---- Working data
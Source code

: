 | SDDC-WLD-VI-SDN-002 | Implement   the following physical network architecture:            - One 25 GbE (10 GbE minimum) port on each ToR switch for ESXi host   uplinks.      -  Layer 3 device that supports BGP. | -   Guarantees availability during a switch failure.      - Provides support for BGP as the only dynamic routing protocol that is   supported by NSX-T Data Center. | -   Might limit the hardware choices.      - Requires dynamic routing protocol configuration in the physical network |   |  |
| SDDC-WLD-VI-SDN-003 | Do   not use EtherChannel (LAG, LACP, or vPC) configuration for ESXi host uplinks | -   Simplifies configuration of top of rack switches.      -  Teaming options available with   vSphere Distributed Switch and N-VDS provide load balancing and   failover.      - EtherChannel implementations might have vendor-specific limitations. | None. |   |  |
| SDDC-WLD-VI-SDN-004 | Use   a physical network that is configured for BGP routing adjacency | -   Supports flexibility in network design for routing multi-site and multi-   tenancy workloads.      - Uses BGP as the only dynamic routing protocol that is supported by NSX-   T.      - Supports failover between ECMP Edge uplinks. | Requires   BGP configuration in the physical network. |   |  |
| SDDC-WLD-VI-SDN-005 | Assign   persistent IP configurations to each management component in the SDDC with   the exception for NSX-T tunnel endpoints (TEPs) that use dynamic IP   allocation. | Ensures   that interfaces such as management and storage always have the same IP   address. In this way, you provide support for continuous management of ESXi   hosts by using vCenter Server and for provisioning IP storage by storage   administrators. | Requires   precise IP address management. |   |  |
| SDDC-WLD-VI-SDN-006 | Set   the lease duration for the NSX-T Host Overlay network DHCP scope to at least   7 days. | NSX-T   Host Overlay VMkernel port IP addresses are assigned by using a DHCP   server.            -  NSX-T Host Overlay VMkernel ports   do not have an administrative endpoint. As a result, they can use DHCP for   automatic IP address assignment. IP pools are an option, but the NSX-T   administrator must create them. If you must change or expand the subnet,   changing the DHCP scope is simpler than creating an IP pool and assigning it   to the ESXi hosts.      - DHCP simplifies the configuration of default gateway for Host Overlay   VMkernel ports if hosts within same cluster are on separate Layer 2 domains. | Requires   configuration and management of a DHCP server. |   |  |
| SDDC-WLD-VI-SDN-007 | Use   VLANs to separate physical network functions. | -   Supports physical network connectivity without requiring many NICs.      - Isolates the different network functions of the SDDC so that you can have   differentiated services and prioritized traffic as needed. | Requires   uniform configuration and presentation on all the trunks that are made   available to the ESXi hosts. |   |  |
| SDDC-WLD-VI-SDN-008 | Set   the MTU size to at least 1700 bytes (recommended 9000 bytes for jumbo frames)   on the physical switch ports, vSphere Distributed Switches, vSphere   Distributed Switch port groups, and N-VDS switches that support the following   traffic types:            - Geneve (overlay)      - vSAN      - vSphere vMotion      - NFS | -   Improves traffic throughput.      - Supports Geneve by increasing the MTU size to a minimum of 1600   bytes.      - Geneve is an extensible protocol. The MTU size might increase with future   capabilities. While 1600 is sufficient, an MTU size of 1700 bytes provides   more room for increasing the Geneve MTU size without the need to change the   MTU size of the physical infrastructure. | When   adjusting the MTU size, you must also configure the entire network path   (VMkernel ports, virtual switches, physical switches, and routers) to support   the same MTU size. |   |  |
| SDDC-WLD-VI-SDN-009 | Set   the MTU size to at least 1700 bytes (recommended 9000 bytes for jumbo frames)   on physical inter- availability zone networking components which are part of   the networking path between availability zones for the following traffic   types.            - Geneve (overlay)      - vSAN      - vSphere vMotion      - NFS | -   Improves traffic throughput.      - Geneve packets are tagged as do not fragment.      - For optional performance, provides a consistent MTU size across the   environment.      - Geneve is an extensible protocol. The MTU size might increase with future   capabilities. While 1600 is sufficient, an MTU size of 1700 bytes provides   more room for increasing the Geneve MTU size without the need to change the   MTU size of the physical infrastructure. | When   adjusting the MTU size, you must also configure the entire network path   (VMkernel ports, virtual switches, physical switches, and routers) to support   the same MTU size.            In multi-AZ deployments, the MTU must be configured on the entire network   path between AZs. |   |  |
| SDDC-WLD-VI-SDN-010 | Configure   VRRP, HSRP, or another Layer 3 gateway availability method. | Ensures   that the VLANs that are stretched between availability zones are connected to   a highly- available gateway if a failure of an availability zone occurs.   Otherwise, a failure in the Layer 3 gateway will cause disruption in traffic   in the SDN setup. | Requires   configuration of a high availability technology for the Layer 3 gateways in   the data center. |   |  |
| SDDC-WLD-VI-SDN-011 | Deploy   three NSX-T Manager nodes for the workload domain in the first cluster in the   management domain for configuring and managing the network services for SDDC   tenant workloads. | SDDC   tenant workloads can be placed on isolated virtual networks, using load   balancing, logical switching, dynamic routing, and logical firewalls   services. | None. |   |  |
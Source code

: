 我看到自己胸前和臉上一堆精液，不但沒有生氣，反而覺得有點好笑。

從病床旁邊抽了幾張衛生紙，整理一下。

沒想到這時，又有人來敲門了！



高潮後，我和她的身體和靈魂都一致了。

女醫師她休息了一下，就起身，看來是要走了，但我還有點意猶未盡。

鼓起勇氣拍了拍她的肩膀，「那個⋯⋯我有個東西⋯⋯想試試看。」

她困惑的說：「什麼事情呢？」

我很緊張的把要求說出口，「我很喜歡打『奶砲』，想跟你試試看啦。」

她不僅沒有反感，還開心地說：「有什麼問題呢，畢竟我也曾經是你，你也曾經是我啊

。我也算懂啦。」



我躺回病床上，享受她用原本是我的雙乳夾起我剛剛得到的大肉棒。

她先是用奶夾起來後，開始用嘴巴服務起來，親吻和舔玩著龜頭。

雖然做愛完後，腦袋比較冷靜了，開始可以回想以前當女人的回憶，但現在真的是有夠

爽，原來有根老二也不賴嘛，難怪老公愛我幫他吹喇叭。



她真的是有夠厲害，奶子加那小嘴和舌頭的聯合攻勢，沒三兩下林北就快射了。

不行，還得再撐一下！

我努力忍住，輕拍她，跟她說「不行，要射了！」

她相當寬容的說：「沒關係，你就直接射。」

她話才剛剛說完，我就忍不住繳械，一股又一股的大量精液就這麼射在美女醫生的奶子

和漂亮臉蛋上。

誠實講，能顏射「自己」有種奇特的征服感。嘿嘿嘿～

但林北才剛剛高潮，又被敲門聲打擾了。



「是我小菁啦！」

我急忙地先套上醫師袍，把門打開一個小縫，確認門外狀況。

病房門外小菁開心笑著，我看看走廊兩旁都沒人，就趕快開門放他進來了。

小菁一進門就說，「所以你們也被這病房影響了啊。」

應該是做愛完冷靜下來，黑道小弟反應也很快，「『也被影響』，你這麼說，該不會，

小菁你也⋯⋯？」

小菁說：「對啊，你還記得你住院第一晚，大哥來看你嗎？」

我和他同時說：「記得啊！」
--------
[Exercise instructions]:
May I have exactly the lines from the one containing "誠實講，能顏射「自己」有種奇特的征服感。嘿嘿嘿～" through the last line of the data, both included?

[Expected answer]:
誠實講，能顏射「自己」有種奇特的征服感。嘿嘿嘿～

但林北才剛剛高潮，又被敲門聲打擾了。



「是我小菁啦！」

我急忙地先套上醫師袍，把門打開一個小縫，確認門外狀況。

病房門外小菁開心笑著，我看看走廊兩旁都沒人，就趕快開門放他進來了。

小菁一進門就說，「所以你們也被這病房影響了啊。」

應該是做愛完冷靜下來，黑道小弟反應也很快，「『也被影響』，你這麼說，該不會，

小菁你也⋯⋯？」

小菁說：「對啊，你還記得你住院第一晚，大哥來看你嗎？」

我和他同時說：「記得啊！」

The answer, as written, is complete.